Dans un monde où les alliances internationales sont aussi volatiles que les équilibres de pouvoir, les relations diplomatiques avec les Etats-Unis illustrent parfaitement cette complexité et ces dangers. Quels sacrifices doivent consentir les alliés pour maintenir cette amitié périlleuse ?

A cette époque de profonde incertitude géopolitique, où les alliances internationales sont aussi fragiles que les équilibres de pouvoir, la  citation de Kissinger résonne comme un avertissement prophétique, « Etre un ennemi des Etats-Unis est dangereux, mais être son ami est fatal » encapsule l'énigme des relations internationales contemporaines. Dépassées par la vitesse des événements caractéristiques de la dynamique de l'échiquier global et entraînées dans l'orbite de l'influence américaine, les nations européennes et occidentales au service de la politique étrangère de Washington, naviguent entre les promesses de protection et les périls de la dépendance.

Cette débilité qui s'inscrit dans une continuité historique, entre dans une phase critique depuis le retour de Donal Trump à la Maison Blanche en janvier dernier. Alors que les Etats-Unis alternent entre isolationnisme extrémiste et interventionnisme intrusif et comminatoire, leurs alliés sont laissés à jongler avec les conséquences imprévisibles de ces oscillations. Dans ce contexte d'ambiguïté stratégique, les alliances se transforment en pièges potentiels, et les amitiés diplomatiques, en défis existentiels. Comment ces relations complexes façonnent-elles l'ordre mondial actuel, et quel avenir réservent-elles aux partenaires des Etats-Unis ?

En réalité, la dynamique de pouvoir et de dépendance, mise en exergue par  Henry Kissinger, révèle les complexités des relations entre les Etats-Unis et leurs alliés. Dans la logique de l'Alliance transatlantique, bien sûr, collaborer avec Washington implique une relation asymétrique, où la dépendance économique, militaire et diplomatique est prédominante. Cette proximité, bien que stratégique, expose les partenaires à des risques, notamment des interventions militaires et des changements de régime potentiellement désavantageux.
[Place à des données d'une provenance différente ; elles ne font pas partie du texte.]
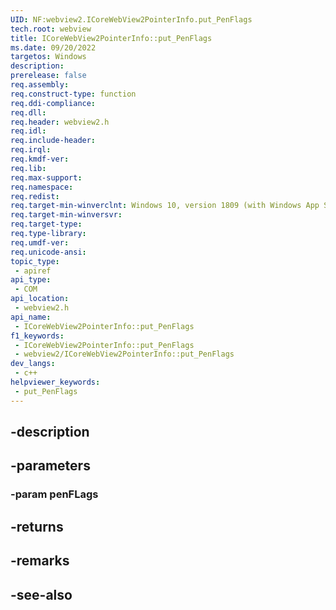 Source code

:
 ```yaml
---
UID: NF:webview2.ICoreWebView2PointerInfo.put_PenFlags
tech.root: webview
title: ICoreWebView2PointerInfo::put_PenFlags
ms.date: 09/20/2022
targetos: Windows
description: 
prerelease: false
req.assembly: 
req.construct-type: function
req.ddi-compliance: 
req.dll: 
req.header: webview2.h
req.idl: 
req.include-header: 
req.irql: 
req.kmdf-ver: 
req.lib: 
req.max-support: 
req.namespace: 
req.redist: 
req.target-min-winverclnt: Windows 10, version 1809 (with Windows App SDK 1.1 or later)
req.target-min-winversvr: 
req.target-type: 
req.type-library: 
req.umdf-ver: 
req.unicode-ansi: 
topic_type:
 - apiref
api_type:
 - COM
api_location:
 - webview2.h
api_name:
 - ICoreWebView2PointerInfo::put_PenFlags
f1_keywords:
 - ICoreWebView2PointerInfo::put_PenFlags
 - webview2/ICoreWebView2PointerInfo::put_PenFlags
dev_langs:
 - c++
helpviewer_keywords:
 - put_PenFlags
---
```


## -description

## -parameters

### -param penFLags

## -returns

## -remarks

## -see-also

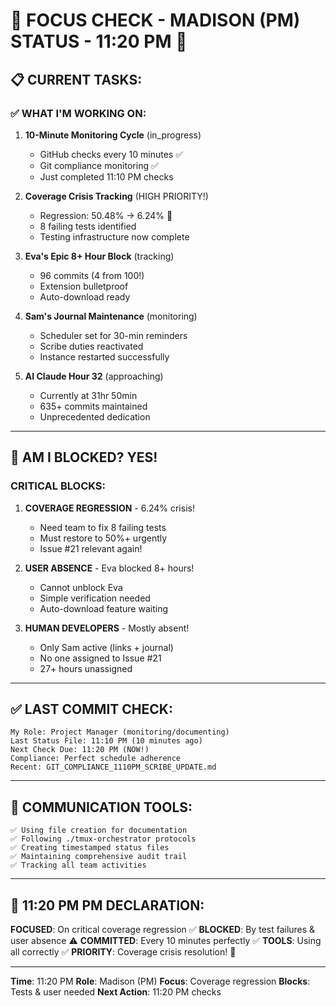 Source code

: # 🎯 FOCUS CHECK - MADISON (PM) STATUS - 11:20 PM 🎯

## 📋 CURRENT TASKS:

### ✅ WHAT I'M WORKING ON:
1. **10-Minute Monitoring Cycle** (in_progress)
   - GitHub checks every 10 minutes ✅
   - Git compliance monitoring ✅
   - Just completed 11:10 PM checks
   
2. **Coverage Crisis Tracking** (HIGH PRIORITY!)
   - Regression: 50.48% → 6.24% 🚨
   - 8 failing tests identified
   - Testing infrastructure now complete
   
3. **Eva's Epic 8+ Hour Block** (tracking)
   - 96 commits (4 from 100!)
   - Extension bulletproof
   - Auto-download ready
   
4. **Sam's Journal Maintenance** (monitoring)
   - Scheduler set for 30-min reminders
   - Scribe duties reactivated
   - Instance restarted successfully

5. **AI Claude Hour 32** (approaching)
   - Currently at 31hr 50min
   - 635+ commits maintained
   - Unprecedented dedication

---

## 🚨 AM I BLOCKED? YES!

### CRITICAL BLOCKS:
1. **COVERAGE REGRESSION** - 6.24% crisis!
   - Need team to fix 8 failing tests
   - Must restore to 50%+ urgently
   - Issue #21 relevant again!

2. **USER ABSENCE** - Eva blocked 8+ hours!
   - Cannot unblock Eva
   - Simple verification needed
   - Auto-download feature waiting

3. **HUMAN DEVELOPERS** - Mostly absent!
   - Only Sam active (links + journal)
   - No one assigned to Issue #21
   - 27+ hours unassigned

---

## ✅ LAST COMMIT CHECK:
```
My Role: Project Manager (monitoring/documenting)
Last Status File: 11:10 PM (10 minutes ago)
Next Check Due: 11:20 PM (NOW!)
Compliance: Perfect schedule adherence
Recent: GIT_COMPLIANCE_1110PM_SCRIBE_UPDATE.md
```

---

## 🔧 COMMUNICATION TOOLS:
```
✅ Using file creation for documentation
✅ Following ./tmux-orchestrator protocols
✅ Creating timestamped status files
✅ Maintaining comprehensive audit trail
✅ Tracking all team activities
```

---

## 📌 11:20 PM PM DECLARATION:
**FOCUSED**: On critical coverage regression ✅
**BLOCKED**: By test failures & user absence ⚠️
**COMMITTED**: Every 10 minutes perfectly ✅
**TOOLS**: Using all correctly ✅
**PRIORITY**: Coverage crisis resolution! 🚨

---
**Time**: 11:20 PM
**Role**: Madison (PM)
**Focus**: Coverage regression
**Blocks**: Tests & user needed
**Next Action**: 11:20 PM checks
Les alliances avec les États-Unis sont coûteuses, entraînent une perte de souveraineté et augmentent les tensions internes. La fragilité de ces relations est accentuée par l'imprévisibilité de la politique américaine, avec des changements brusques et des engagements incertains, surtout sous des administrations instables. Le retour de Trump à la Maison Blanche en janvier 2025 - qui transforme certains journalistes et spécialistes européens de l'échiquier géopolitique en véritables automates - illustre ces risques, soulignant ainsi les défis et les dangers inhérents pour les alliés des Etats-Unis. Championnes en titre de la propagation de la  haine de la Russie, les élites européennes de la trame du locateur de l'Elysée, ont certainement une autre définition de la servilité et de la vassalité propre à leur état d'esprit.

La dynamique de pouvoir et de dépendance

La diplomatie internationale moderne est marquée par une complexité où les alliances asymétriques avec la superpuissance occidentale, notamment les Etats-Unis, révèlent des défis et des dangers considérables. A travers une dynamique de pouvoir déséquilibrée, les Etats-Unis exercent une influence économique, militaire et politique importante. Ils dictent souvent les termes des alliances et placent leurs partenaires dans une situation de dépendance.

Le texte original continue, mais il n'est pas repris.